HUBUNGAN PENGETAHUAN DENGAN KEMAMPUAN MELAKSANAKAN INJEKSI INSULIN SECARA MANDIRI PADA PASIEN DIABETES MELITUS DI RUMAH SAKIT ISLAM NU DEMAK
Kata Kunci:
Diabetes Melitus, Pengetahuan, Kemampuan, Injeksi Insulin, Kemandirian PasienAbstrak
Diabetes Melitus (DM) merupakan salah satu penyakit kronis dengan prevalensi yang terus meningkat, baik di dunia maupun di Indonesia. Salah satu terapi utama bagi pasien DM tipe 2 adalah insulin, namun kepatuhan dan kemampuan pasien dalam melakukan injeksi insulin secara mandiri sering terkendala oleh kurangnya pengetahuan.

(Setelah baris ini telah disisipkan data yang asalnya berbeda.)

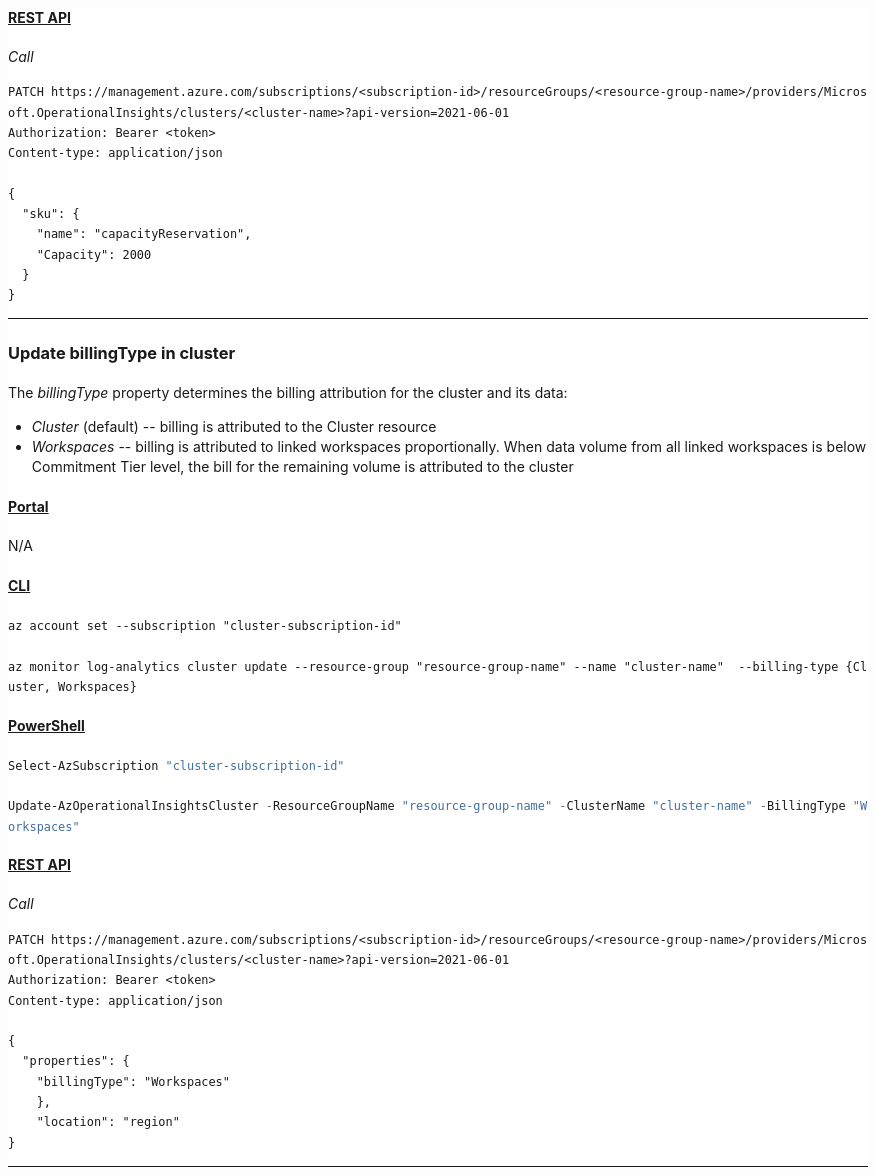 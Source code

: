 #### [REST API](#tab/restapi)

*Call*

```rest
PATCH https://management.azure.com/subscriptions/<subscription-id>/resourceGroups/<resource-group-name>/providers/Microsoft.OperationalInsights/clusters/<cluster-name>?api-version=2021-06-01
Authorization: Bearer <token>
Content-type: application/json

{
  "sku": {
    "name": "capacityReservation",
    "Capacity": 2000
  }
}
```

---


### Update billingType in cluster

The *billingType* property determines the billing attribution for the cluster and its data:
- *Cluster* (default) -- billing is attributed to the Cluster resource
- *Workspaces* -- billing is attributed to linked workspaces proportionally. When data volume from all linked workspaces is below Commitment Tier level, the bill for the remaining volume is attributed to the cluster

#### [Portal](#tab/azure-portal)

N/A

#### [CLI](#tab/cli)

```azurecli
az account set --subscription "cluster-subscription-id"

az monitor log-analytics cluster update --resource-group "resource-group-name" --name "cluster-name"  --billing-type {Cluster, Workspaces}
```

#### [PowerShell](#tab/powershell)

```powershell
Select-AzSubscription "cluster-subscription-id"

Update-AzOperationalInsightsCluster -ResourceGroupName "resource-group-name" -ClusterName "cluster-name" -BillingType "Workspaces"
```

#### [REST API](#tab/restapi)

*Call*

```rest
PATCH https://management.azure.com/subscriptions/<subscription-id>/resourceGroups/<resource-group-name>/providers/Microsoft.OperationalInsights/clusters/<cluster-name>?api-version=2021-06-01
Authorization: Bearer <token>
Content-type: application/json

{
  "properties": {
    "billingType": "Workspaces"
    },
    "location": "region"
}
```

--- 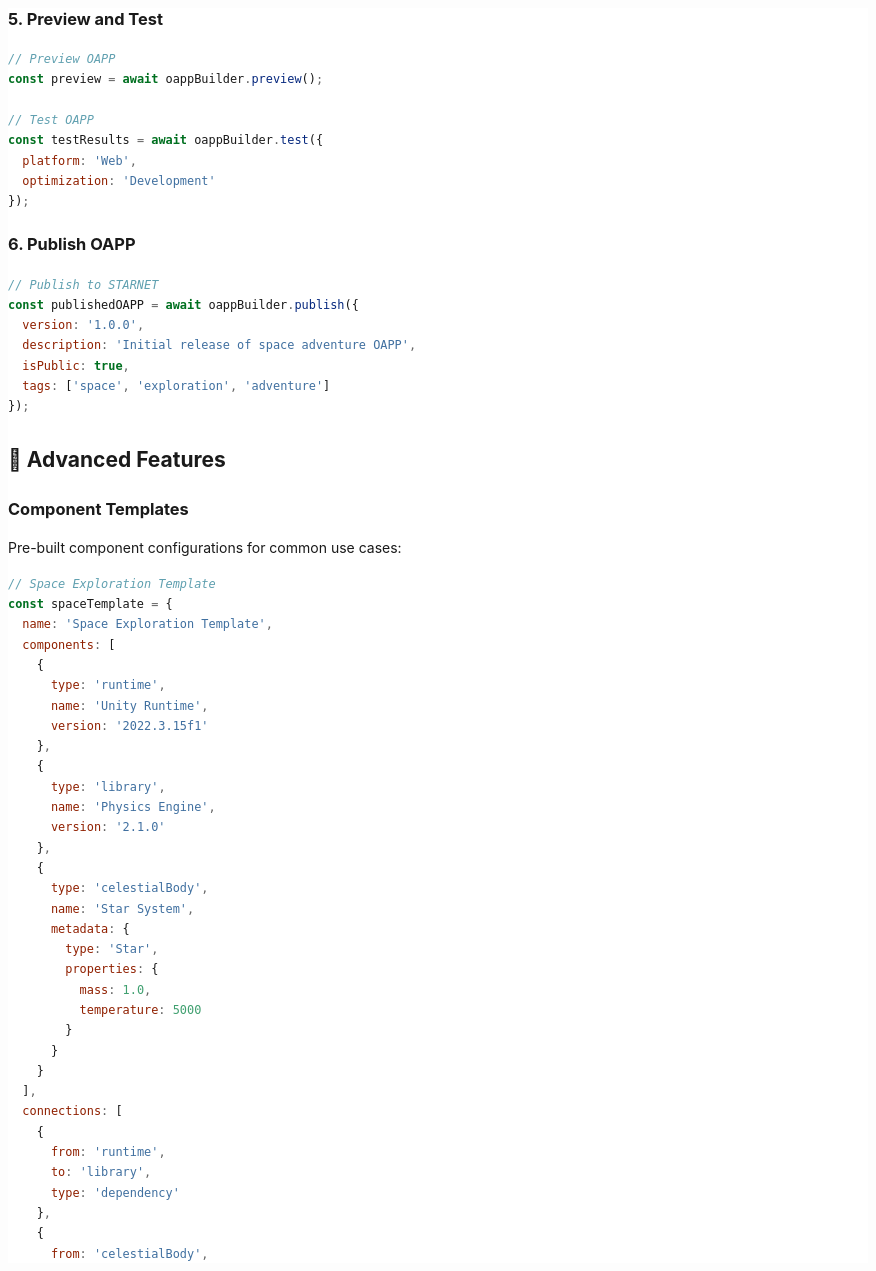 ### **5. Preview and Test**
```javascript
// Preview OAPP
const preview = await oappBuilder.preview();

// Test OAPP
const testResults = await oappBuilder.test({
  platform: 'Web',
  optimization: 'Development'
});
```

### **6. Publish OAPP**
```javascript
// Publish to STARNET
const publishedOAPP = await oappBuilder.publish({
  version: '1.0.0',
  description: 'Initial release of space adventure OAPP',
  isPublic: true,
  tags: ['space', 'exploration', 'adventure']
});
```

## 🔧 **Advanced Features**

### **Component Templates**
Pre-built component configurations for common use cases:

```javascript
// Space Exploration Template
const spaceTemplate = {
  name: 'Space Exploration Template',
  components: [
    {
      type: 'runtime',
      name: 'Unity Runtime',
      version: '2022.3.15f1'
    },
    {
      type: 'library',
      name: 'Physics Engine',
      version: '2.1.0'
    },
    {
      type: 'celestialBody',
      name: 'Star System',
      metadata: {
        type: 'Star',
        properties: {
          mass: 1.0,
          temperature: 5000
        }
      }
    }
  ],
  connections: [
    {
      from: 'runtime',
      to: 'library',
      type: 'dependency'
    },
    {
      from: 'celestialBody',
```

Penolakan maupun ketidaktepatan dalam pemberian insulin dapat meningkatkan risiko komplikasi serius.Penelitian ini bertujuan untuk mengetahui hubungan pengetahuan dengan kemampuan melaksanakan injeksi insulin secara mandiri pada pasien DM di RSI NU Demak.Penelitian ini menggunakan desain observasional analitik dengan pendekatan cross sectional. Sampel berjumlah 37 responden yang dipilih dari 61 populasi pasien DM tergantung insulin di RSI NU Demak pada triwulan I tahun 2025 dengan metode Slovin. Instrumen penelitian berupa kuesioner pengetahuan dan lembar observasi kemampuan injeksi. Data dianalisis menggunakan uji Chi-Square.Sebagian besar responden memiliki pengetahuan baik (54,1%), cukup (32,4%), dan kurang (13,5%). Kemampuan injeksi insulin secara mandiri menunjukkan 59,5% mandiri, 27,0% perlu bantuan, dan 13,5% tidak mampu. Hasil uji Chi-Square diperoleh nilai p = 0,021 (p < 0,05), yang berarti terdapat hubungan signifikan antara pengetahuan dengan kemampuan melaksanakan injeksi insulin secara mandiri.Pengetahuan pasien DM berhubungan secara signifikan dengan kemampuan melaksanakan injeksi insulin mandiri. Pasien dengan pengetahuan baik cenderung mampu melakukan injeksi secara mandiri, sementara pasien dengan pengetahuan rendah lebih banyak yang masih membutuhkan bantuan atau tidak mampu. Edukasi yang intensif mengenai teknik injeksi insulin sangat diperlukan untuk meningkatkan kemandirian pasien dalam manajemen penyakitnya.